:: Records for processing
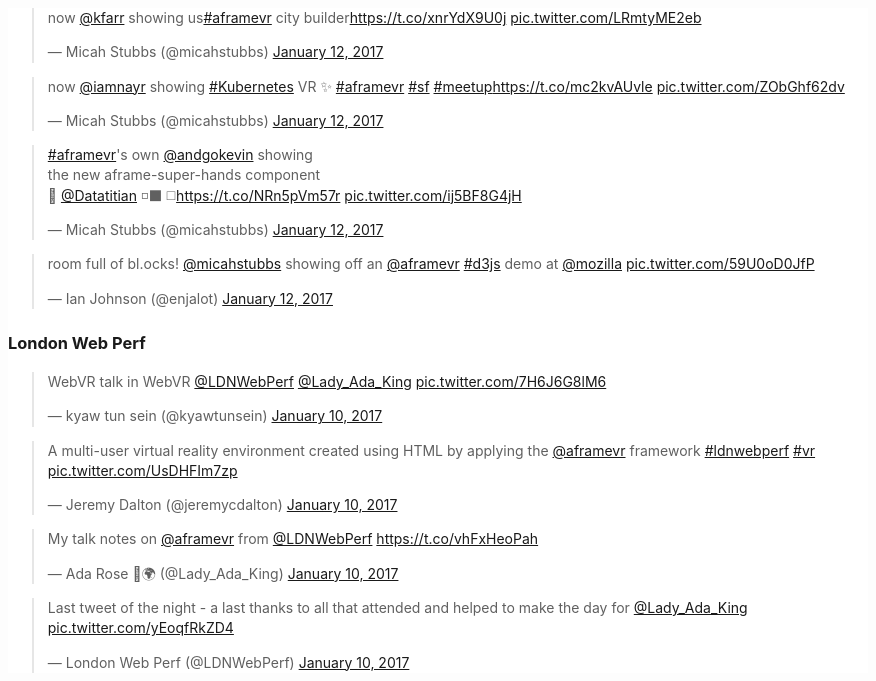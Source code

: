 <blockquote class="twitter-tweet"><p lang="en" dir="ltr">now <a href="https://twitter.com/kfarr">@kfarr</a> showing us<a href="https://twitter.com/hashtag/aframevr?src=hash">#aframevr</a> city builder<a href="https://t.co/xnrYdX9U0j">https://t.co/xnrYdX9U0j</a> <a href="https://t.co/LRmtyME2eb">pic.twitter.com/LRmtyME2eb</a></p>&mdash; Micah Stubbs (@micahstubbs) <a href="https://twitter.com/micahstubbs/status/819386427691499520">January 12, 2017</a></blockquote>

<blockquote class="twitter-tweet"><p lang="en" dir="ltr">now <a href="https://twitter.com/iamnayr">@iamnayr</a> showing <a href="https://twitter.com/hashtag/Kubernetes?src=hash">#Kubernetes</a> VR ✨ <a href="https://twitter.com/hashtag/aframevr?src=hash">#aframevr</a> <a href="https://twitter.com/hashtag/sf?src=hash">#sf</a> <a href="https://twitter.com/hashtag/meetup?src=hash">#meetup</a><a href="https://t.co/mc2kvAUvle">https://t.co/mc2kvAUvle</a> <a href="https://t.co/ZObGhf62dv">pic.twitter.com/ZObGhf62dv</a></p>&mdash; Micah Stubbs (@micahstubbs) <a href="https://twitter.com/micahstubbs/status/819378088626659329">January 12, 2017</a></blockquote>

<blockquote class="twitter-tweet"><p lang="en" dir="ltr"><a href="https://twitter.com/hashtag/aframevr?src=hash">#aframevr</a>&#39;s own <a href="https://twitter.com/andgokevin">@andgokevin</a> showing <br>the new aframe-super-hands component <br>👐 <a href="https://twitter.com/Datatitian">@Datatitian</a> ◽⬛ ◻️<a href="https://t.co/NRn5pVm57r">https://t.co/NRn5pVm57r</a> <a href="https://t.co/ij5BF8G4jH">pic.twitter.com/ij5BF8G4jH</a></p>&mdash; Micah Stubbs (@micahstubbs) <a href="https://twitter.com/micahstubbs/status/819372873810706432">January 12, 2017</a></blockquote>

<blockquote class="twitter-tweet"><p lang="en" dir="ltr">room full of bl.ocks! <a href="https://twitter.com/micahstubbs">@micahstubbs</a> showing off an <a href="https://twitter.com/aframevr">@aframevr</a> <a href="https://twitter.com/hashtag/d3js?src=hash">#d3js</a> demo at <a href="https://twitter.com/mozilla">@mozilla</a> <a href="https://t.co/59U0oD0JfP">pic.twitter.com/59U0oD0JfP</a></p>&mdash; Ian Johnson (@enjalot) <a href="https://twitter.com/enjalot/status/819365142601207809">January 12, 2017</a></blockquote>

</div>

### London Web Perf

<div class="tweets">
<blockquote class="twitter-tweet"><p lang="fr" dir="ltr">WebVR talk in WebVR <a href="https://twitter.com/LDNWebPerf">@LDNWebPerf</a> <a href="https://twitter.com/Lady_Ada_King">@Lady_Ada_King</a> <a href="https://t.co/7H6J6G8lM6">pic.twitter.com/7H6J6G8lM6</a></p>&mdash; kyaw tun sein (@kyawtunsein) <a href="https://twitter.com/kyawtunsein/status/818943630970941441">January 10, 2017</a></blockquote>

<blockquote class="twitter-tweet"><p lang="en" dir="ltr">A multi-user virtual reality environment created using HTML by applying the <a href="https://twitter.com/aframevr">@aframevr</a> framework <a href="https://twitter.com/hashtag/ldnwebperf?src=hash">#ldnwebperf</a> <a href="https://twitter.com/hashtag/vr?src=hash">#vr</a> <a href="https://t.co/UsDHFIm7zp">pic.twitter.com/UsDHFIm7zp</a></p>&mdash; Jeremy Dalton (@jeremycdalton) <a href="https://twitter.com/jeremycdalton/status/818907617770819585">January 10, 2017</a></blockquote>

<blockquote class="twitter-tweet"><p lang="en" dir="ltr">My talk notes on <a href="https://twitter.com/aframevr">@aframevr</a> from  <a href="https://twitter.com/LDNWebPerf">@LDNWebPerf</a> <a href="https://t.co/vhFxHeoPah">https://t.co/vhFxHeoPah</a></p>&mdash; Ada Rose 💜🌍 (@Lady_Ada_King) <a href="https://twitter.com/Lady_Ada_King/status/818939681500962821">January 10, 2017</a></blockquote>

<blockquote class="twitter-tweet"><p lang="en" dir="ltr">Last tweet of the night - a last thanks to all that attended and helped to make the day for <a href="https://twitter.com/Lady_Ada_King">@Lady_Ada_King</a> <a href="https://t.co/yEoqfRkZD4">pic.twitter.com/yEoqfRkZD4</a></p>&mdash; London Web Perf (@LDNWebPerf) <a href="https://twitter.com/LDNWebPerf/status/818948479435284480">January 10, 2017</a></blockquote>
::::
:: Records for processing
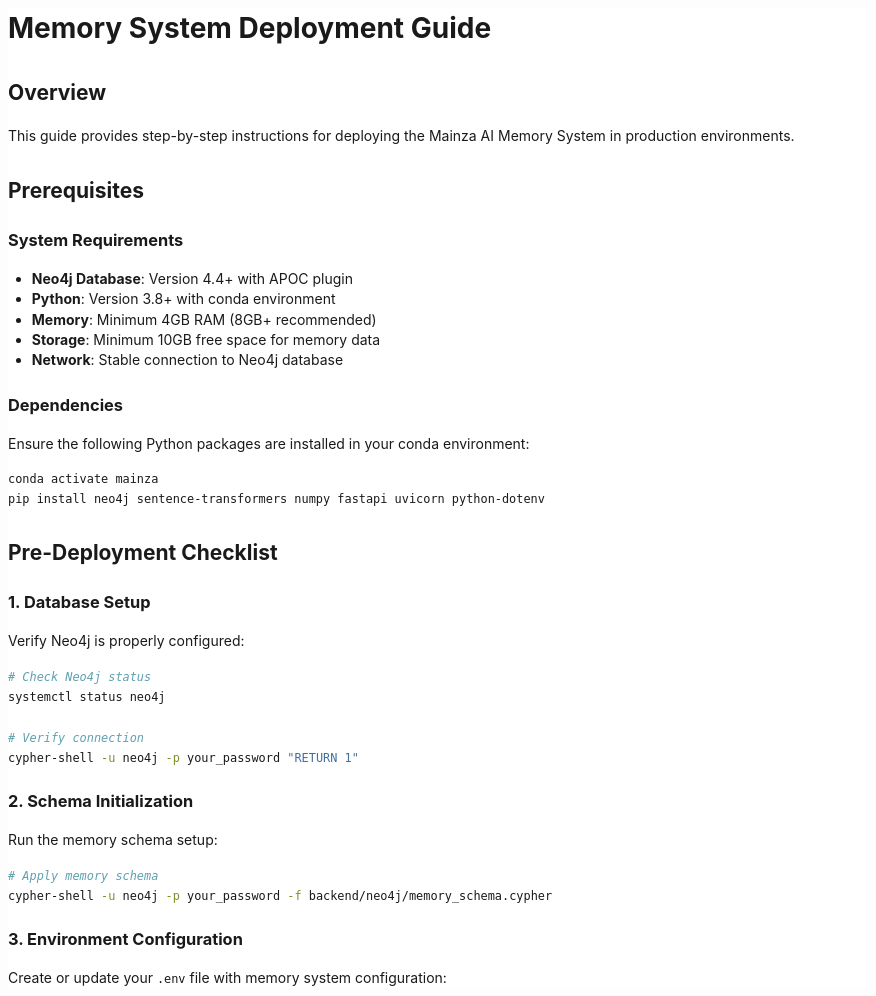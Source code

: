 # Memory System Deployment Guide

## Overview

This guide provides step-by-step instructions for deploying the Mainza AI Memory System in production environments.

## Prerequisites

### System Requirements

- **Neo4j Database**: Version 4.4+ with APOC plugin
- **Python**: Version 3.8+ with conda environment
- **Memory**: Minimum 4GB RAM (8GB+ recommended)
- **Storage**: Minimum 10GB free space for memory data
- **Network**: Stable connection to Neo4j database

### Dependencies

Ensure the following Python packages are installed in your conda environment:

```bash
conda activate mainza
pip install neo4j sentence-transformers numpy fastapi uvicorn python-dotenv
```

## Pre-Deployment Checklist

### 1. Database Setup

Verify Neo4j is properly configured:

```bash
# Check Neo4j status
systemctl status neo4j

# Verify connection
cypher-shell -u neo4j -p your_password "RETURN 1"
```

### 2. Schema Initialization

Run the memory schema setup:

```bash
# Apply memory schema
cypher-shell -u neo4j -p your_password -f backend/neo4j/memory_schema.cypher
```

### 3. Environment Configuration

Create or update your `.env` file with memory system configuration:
::::
§ **Task directions**
Each line in the entries above, starting at the line with "- **Storage**: Minimum" and ending at the line with "Create or update", is to be printed exactly, and only those lines.

§ **Solution to the problem**
- **Storage**: Minimum 10GB free space for memory data
- **Network**: Stable connection to Neo4j database

### Dependencies

Ensure the following Python packages are installed in your conda environment:

```bash
conda activate mainza
pip install neo4j sentence-transformers numpy fastapi uvicorn python-dotenv
```

## Pre-Deployment Checklist

### 1. Database Setup

Verify Neo4j is properly configured:

```bash
# Check Neo4j status
systemctl status neo4j

# Verify connection
cypher-shell -u neo4j -p your_password "RETURN 1"
```

### 2. Schema Initialization

Run the memory schema setup:

```bash
# Apply memory schema
cypher-shell -u neo4j -p your_password -f backend/neo4j/memory_schema.cypher
```

### 3. Environment Configuration

Create or update your `.env` file with memory system configuration:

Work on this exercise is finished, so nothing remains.